What is expected = The lines from the top of the material below through the line containing "A great way" are to be printed exactly, with pictures omitted.

········

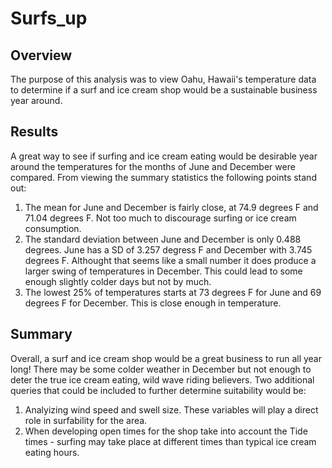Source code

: # Surfs_up
## Overview
The purpose of this analysis was to view Oahu, Hawaii's temperature data to determine if a surf and ice cream shop would be a sustainable business year around.
## Results
A great way to see if surfing and ice cream eating would be desirable year around the temperatures for the months of June and December were compared. From viewing the summary statistics the following points stand out: 
1. The mean for June and December is fairly close, at 74.9 degrees F and 71.04 degrees F. Not too much to discourage surfing or ice cream consumption. 
2. The standard deviation between June and December is only 0.488 degrees. June has a SD of 3.257 degress F and December with 3.745 degrees F. Althought that seems like a small number it does produce a larger swing of temperatures in December. This could lead to some enough slightly colder days but not by much.
3. The lowest 25% of temperatures starts at 73 degrees F for June and 69 degrees F for December. This is close enough in temperature. 
## Summary
Overall, a surf and ice cream shop would be a great business to run all year long! There may be some colder weather in December but not enough to deter the true ice cream eating, wild wave riding believers. 
Two additional queries that could be included to further determine suitability would be:
1. Analyizing wind speed and swell size. These variables will play a direct role in surfability for the area. 
2. When developing open times for the shop take into account the Tide times - surfing may take place at different times than typical ice cream eating hours.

········

Response =
Source code

: # Surfs_up
## Overview
The purpose of this analysis was to view Oahu, Hawaii's temperature data to determine if a surf and ice cream shop would be a sustainable business year around.
## Results
A great way to see if surfing and ice cream eating would be desirable year around the temperatures for the months of June and December were compared. From viewing the summary statistics the following points stand out: 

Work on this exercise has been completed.